There already is text about the case of application-extension identifiers; we don't need to repeat this here. I also don't think we benefit from restating the handling of strings in an abbreviated, ultimately incorrect way; simply saying that the escape processing applies here as well should suffice.

rohanmahy commented 2 months ago

There already is text about the case of application-extension identifiers; we don't need to repeat this here. I also don't think we benefit from restating the handling of strings in an abbreviated, ultimately incorrect way; simply saying that the escape processing applies here as well should suffice.

Saying that the contents is "the (escape-processed) content of the single-quoted string." is also wrong and likely to be misinterpreted. It is the (double-quote) escape-processed content of the (single-quote) unescaped single-quoted string.

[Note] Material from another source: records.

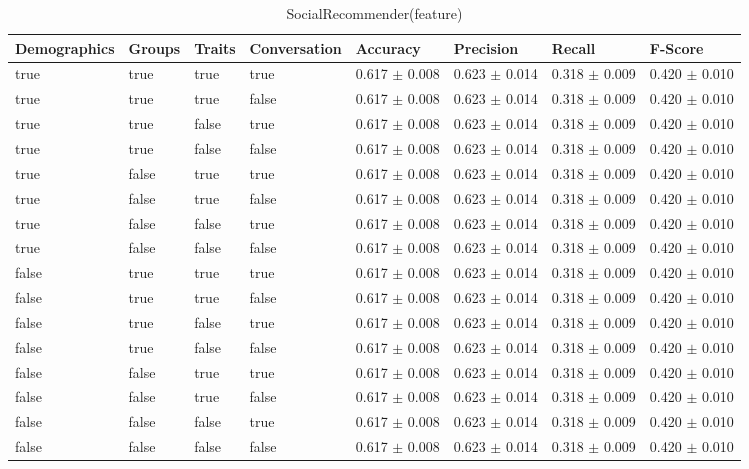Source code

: \clearpage
\begin{table}[h]
	\centering
	\begin{tabular}{|l|l|l|l|l|l|l|l|} %
	\hline
	Demographics & Groups & Traits & Conversation & Accuracy & Precision & Recall & F-Score \\ \hline
	true & true & true & true & 0.617	\( \pm \) 0.008	& 0.623	\( \pm \) 0.014	& 0.318	\( \pm \) 0.009	& 0.420	\( \pm \) 0.010	\\ \hline
	true & true & true & false & 0.617	\( \pm \) 0.008	& 0.623	\( \pm \) 0.014	& 0.318	\( \pm \) 0.009	& 0.420	\( \pm \) 0.010	\\ \hline
	true & true & false & true & 0.617	\( \pm \) 0.008	& 0.623	\( \pm \) 0.014	& 0.318	\( \pm \) 0.009	& 0.420	\( \pm \) 0.010	\\ \hline
	true & true & false & false & 0.617	\( \pm \) 0.008	& 0.623	\( \pm \) 0.014	& 0.318	\( \pm \) 0.009	& 0.420	\( \pm \) 0.010	\\ \hline
	true & false & true & true & 0.617	\( \pm \) 0.008	& 0.623	\( \pm \) 0.014	& 0.318	\( \pm \) 0.009	& 0.420	\( \pm \) 0.010	\\ \hline
	true & false & true & false & 0.617	\( \pm \) 0.008	& 0.623	\( \pm \) 0.014	& 0.318	\( \pm \) 0.009	& 0.420	\( \pm \) 0.010	\\ \hline
	true & false & false & true & 0.617	\( \pm \) 0.008	& 0.623	\( \pm \) 0.014	& 0.318	\( \pm \) 0.009	& 0.420	\( \pm \) 0.010	\\ \hline
	true & false & false & false & 0.617	\( \pm \) 0.008	& 0.623	\( \pm \) 0.014	& 0.318	\( \pm \) 0.009	& 0.420	\( \pm \) 0.010	\\ \hline
	false & true & true & true & 0.617	\( \pm \) 0.008	& 0.623	\( \pm \) 0.014	& 0.318	\( \pm \) 0.009	& 0.420	\( \pm \) 0.010	\\ \hline
	false & true & true & false & 0.617	\( \pm \) 0.008	& 0.623	\( \pm \) 0.014	& 0.318	\( \pm \) 0.009	& 0.420	\( \pm \) 0.010	\\ \hline
	false & true & false & true & 0.617	\( \pm \) 0.008	& 0.623	\( \pm \) 0.014	& 0.318	\( \pm \) 0.009	& 0.420	\( \pm \) 0.010	\\ \hline
	false & true & false & false & 0.617	\( \pm \) 0.008	& 0.623	\( \pm \) 0.014	& 0.318	\( \pm \) 0.009	& 0.420	\( \pm \) 0.010	\\ \hline
	false & false & true & true & 0.617	\( \pm \) 0.008	& 0.623	\( \pm \) 0.014	& 0.318	\( \pm \) 0.009	& 0.420	\( \pm \) 0.010	\\ \hline
	false & false & true & false & 0.617	\( \pm \) 0.008	& 0.623	\( \pm \) 0.014	& 0.318	\( \pm \) 0.009	& 0.420	\( \pm \) 0.010	\\ \hline
	false & false & false & true & 0.617	\( \pm \) 0.008	& 0.623	\( \pm \) 0.014	& 0.318	\( \pm \) 0.009	& 0.420	\( \pm \) 0.010	\\ \hline
	false & false & false & false & 0.617	\( \pm \) 0.008	& 0.623	\( \pm \) 0.014	& 0.318	\( \pm \) 0.009	& 0.420	\( \pm \) 0.010	\\ \hline
	\end{tabular}
	\caption{SocialRecommender(feature)}
	\label{tab:revpol}
\end{table}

cabo commented 2 months ago

Saying that the contents is "the (escape-processed) content of the single-quoted string." is also wrong and likely to be misinterpreted. It is the (double-quote) escape-processed content of the (single-quote) unescaped single-quoted string.

Can you elaborate? I don't follow. How do double quotes enter the picture?

rohanmahy commented 2 months ago

Saying that the contents is "the (escape-processed) content of the single-quoted string." is also wrong and likely to be misinterpreted. It is the (double-quote) escape-processed content of the (single-quote) unescaped single-quoted string.

Can you elaborate? I don't follow. How do double quotes enter the picture?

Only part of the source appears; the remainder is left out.